[What the task asks]:
Your answer must consist solely of the line containing "### 预检请求（Preflight Request）" and each line after it through the end of the data, copied exactly.

[Source data]:
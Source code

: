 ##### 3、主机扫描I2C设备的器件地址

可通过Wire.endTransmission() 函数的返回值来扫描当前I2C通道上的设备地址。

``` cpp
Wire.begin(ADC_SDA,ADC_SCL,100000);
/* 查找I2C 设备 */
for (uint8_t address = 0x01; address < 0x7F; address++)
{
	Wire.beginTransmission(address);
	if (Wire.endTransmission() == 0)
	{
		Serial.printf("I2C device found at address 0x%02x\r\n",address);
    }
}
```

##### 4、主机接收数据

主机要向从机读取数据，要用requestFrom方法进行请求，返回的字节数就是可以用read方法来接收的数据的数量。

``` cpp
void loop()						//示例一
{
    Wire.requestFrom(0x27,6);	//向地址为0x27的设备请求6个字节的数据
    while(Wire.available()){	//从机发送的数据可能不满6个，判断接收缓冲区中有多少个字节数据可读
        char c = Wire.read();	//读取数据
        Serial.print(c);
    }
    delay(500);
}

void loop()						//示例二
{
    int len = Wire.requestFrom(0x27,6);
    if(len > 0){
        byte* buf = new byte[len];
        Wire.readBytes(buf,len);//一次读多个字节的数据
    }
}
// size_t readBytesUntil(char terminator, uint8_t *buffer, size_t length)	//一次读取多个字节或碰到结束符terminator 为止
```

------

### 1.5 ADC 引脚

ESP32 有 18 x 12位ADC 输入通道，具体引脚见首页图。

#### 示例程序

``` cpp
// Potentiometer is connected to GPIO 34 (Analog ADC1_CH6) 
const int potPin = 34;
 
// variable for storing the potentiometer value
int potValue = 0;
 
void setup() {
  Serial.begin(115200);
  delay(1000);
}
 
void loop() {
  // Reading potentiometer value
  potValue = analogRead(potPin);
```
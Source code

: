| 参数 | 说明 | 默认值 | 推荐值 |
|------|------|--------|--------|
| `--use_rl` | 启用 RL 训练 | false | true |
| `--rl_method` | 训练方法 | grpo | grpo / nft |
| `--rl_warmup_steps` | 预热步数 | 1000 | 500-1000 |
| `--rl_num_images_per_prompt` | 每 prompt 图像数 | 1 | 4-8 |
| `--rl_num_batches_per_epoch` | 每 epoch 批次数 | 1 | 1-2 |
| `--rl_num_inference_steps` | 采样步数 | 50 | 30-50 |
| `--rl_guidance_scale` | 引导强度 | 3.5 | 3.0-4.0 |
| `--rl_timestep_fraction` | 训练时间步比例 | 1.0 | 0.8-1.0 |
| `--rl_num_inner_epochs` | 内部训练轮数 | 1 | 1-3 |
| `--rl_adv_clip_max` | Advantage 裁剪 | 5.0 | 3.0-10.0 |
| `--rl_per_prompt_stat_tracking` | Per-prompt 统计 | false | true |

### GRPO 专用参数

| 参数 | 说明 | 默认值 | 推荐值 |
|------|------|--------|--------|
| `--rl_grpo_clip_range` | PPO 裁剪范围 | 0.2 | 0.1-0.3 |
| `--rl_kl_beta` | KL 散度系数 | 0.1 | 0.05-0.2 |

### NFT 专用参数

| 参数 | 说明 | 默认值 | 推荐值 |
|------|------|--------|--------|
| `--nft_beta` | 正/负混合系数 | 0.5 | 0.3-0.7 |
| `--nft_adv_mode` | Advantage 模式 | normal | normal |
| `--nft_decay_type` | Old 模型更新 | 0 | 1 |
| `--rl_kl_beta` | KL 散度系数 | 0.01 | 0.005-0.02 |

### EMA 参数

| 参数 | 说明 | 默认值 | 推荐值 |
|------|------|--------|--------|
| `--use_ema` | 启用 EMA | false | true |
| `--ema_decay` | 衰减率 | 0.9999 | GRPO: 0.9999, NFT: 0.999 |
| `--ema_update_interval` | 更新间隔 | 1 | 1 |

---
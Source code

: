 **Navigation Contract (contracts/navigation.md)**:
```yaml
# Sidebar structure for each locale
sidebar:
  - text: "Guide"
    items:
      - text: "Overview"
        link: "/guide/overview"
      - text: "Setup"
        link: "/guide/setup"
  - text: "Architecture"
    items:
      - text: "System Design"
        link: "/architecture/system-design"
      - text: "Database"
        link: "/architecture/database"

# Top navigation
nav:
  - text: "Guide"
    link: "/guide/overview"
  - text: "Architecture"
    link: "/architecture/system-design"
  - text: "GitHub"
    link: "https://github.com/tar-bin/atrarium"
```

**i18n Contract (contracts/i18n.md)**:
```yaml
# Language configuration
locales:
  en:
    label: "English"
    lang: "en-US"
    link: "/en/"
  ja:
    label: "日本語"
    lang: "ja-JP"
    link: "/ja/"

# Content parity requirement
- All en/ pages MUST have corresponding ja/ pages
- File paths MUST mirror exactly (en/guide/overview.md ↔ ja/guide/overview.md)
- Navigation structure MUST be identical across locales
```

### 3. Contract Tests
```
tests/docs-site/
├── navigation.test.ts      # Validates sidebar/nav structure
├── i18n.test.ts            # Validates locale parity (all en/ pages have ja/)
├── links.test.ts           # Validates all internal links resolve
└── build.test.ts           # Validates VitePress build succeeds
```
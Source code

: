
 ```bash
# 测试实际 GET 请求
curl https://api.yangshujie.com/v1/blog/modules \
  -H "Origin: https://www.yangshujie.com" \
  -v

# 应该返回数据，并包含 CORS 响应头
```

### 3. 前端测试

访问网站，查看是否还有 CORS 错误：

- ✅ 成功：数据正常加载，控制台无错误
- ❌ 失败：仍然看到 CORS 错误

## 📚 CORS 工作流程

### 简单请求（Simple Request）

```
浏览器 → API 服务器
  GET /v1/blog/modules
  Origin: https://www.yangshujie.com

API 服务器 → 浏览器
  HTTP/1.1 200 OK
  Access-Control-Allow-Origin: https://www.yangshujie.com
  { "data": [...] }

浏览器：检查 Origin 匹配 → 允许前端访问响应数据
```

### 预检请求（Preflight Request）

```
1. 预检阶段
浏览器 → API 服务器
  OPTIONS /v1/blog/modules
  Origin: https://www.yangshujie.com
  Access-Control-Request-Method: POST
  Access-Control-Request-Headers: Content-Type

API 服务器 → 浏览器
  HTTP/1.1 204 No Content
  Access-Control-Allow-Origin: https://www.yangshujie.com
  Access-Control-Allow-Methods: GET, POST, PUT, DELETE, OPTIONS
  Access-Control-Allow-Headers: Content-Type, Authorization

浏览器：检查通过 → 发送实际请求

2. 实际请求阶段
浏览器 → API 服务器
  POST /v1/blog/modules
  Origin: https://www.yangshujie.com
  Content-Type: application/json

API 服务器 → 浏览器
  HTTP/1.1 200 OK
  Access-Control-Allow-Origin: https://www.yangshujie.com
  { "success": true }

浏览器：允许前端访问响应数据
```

[Response box]:
### 预检请求（Preflight Request）

```
1. 预检阶段
浏览器 → API 服务器
  OPTIONS /v1/blog/modules
  Origin: https://www.yangshujie.com
  Access-Control-Request-Method: POST
  Access-Control-Request-Headers: Content-Type

API 服务器 → 浏览器
  HTTP/1.1 204 No Content
  Access-Control-Allow-Origin: https://www.yangshujie.com
  Access-Control-Allow-Methods: GET, POST, PUT, DELETE, OPTIONS
  Access-Control-Allow-Headers: Content-Type, Authorization

浏览器：检查通过 → 发送实际请求

2. 实际请求阶段
浏览器 → API 服务器
  POST /v1/blog/modules
  Origin: https://www.yangshujie.com
  Content-Type: application/json

API 服务器 → 浏览器
  HTTP/1.1 200 OK
  Access-Control-Allow-Origin: https://www.yangshujie.com
  { "success": true }

浏览器：允许前端访问响应数据
```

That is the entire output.